The beaver: nature’s architect

By Pia Amberger, USAG Ansbach DPW Environmental Management Division

ANSBACH, Germany (Dec. 1, 2016) — There are currently more than 14,000 beavers living in Bavaria and two of them are calling USAG Ansbach’s Soldiers Lake their home. Considering that the beaver was facing extinction because of overhunting in many parts of the world not too long ago, that is a pretty great message.

Unfortunately, there is hardly any other animal in the region as controversial as the beaver. In many areas residents and farmers complain about small rivers and streams that are dammed up, trees that fall prey to the beaver or the financial loss his various works created. Damage caused by beavers is often a very hot topic in the media. Millions of trees are cut down almost every year to clear areas for roads and industrial construction without anyone noticing, but one gnawed-upon tree at the riverside and the beaver produces headlines. But there is also a positive side to the beaver.
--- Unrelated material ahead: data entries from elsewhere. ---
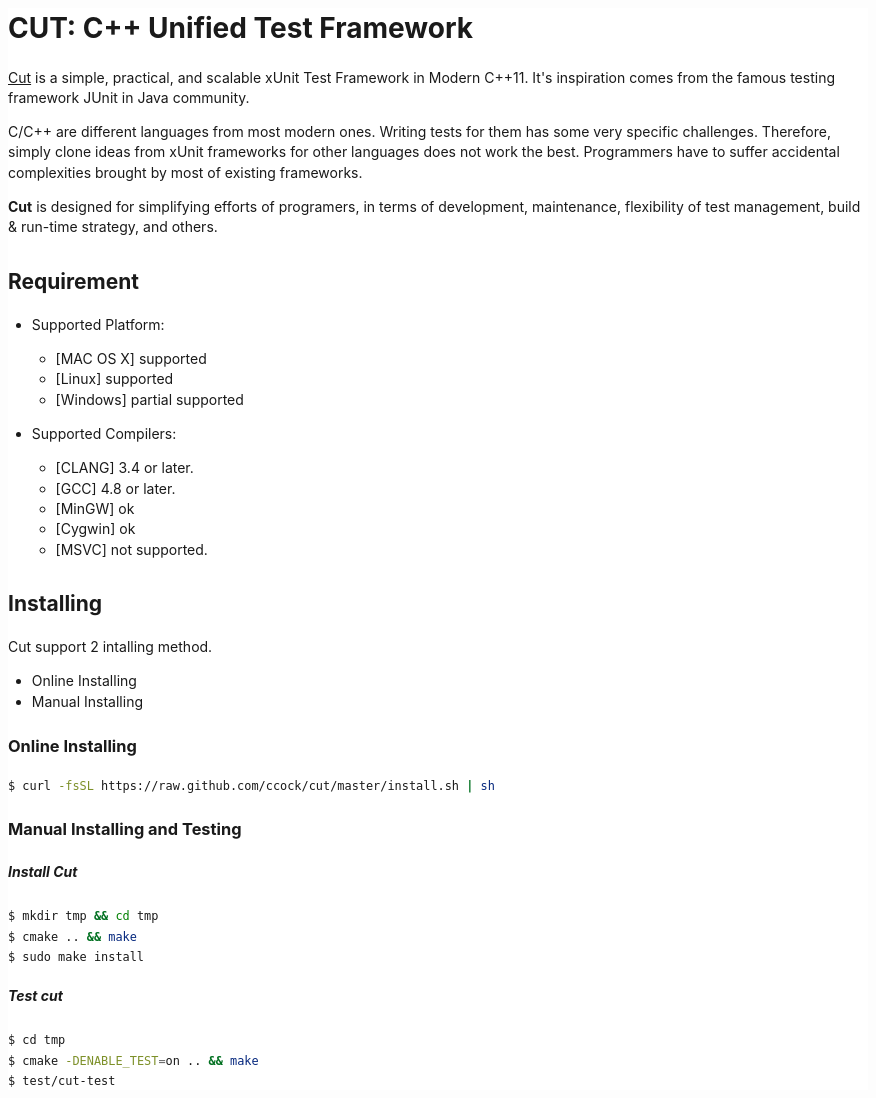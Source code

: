 # CUT: C++ Unified Test Framework

[Cut](http://github.com/ccock/cut) is a simple, practical, and scalable xUnit Test Framework in Modern C++11. It's inspiration comes from the famous testing framework JUnit in Java community.

C/C++ are different languages from most modern ones. Writing tests for them has some very specific challenges. Therefore, simply clone ideas from xUnit frameworks for other languages does not work the best. Programmers have to suffer accidental complexities brought by most of existing frameworks.

**Cut** is designed for simplifying efforts of programers, in terms of development, maintenance, flexibility of test management, build & run-time strategy, and others.

## Requirement

- Supported Platform:
  * [MAC OS X] supported
  * [Linux] supported
  * [Windows] partial supported

- Supported Compilers:
  * [CLANG] 3.4 or later.
  * [GCC] 4.8 or later.
  * [MinGW] ok
  * [Cygwin] ok    
  * [MSVC] not supported.

## Installing

Cut support 2 intalling method.

- Online Installing
- Manual Installing

### Online Installing

```bash
$ curl -fsSL https://raw.github.com/ccock/cut/master/install.sh | sh
```

### Manual Installing and Testing

##### Install Cut

```bash
$ mkdir tmp && cd tmp
$ cmake .. && make
$ sudo make install 
```

##### Test cut

```bash
$ cd tmp 
$ cmake -DENABLE_TEST=on .. && make
$ test/cut-test
```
Beavers create snags or so-called deadwood. If a beaver gnaws off the bark of a tree or the roots are submerged, a tree may die. But by no means is this deadwood actually dead; it becomes a very valuable part of our environment from a nature conservation standpoint. It becomes a habitat and food source for numerous fungi and insects. Rare plants can thrive on it, birds find a nesting place and bats lodging for their young.

If a beaver cuts down a tree so that it falls into the water, the submerged branches provide hiding places for fish. The same can be said about the beaver dams and lodges. In the immediate vicinity of a beaver, the fish density is up to 80 times higher than in comparable waters without a beaver. The reason is that in beaver ponds, fish find more food, they reproduce better and grow larger. They also find more spawning grounds and resting places in winter. Additionally, deadwood creates turbulence in the water that helps the accumulation of oxygen.

Where beavers build their dams and actively shape their territory, dynamic returns to our landscape. As rivers erode they transform, and new biotopes rich in species, especially endangered ones, are created. Rarely can a man-made wetland produce and maintain the naturalness and the variety of species offered by a biotope that was shaped by a beaver.

So you see the beaver is not just a pest; it is an animal with at least as many advantages as disadvantages.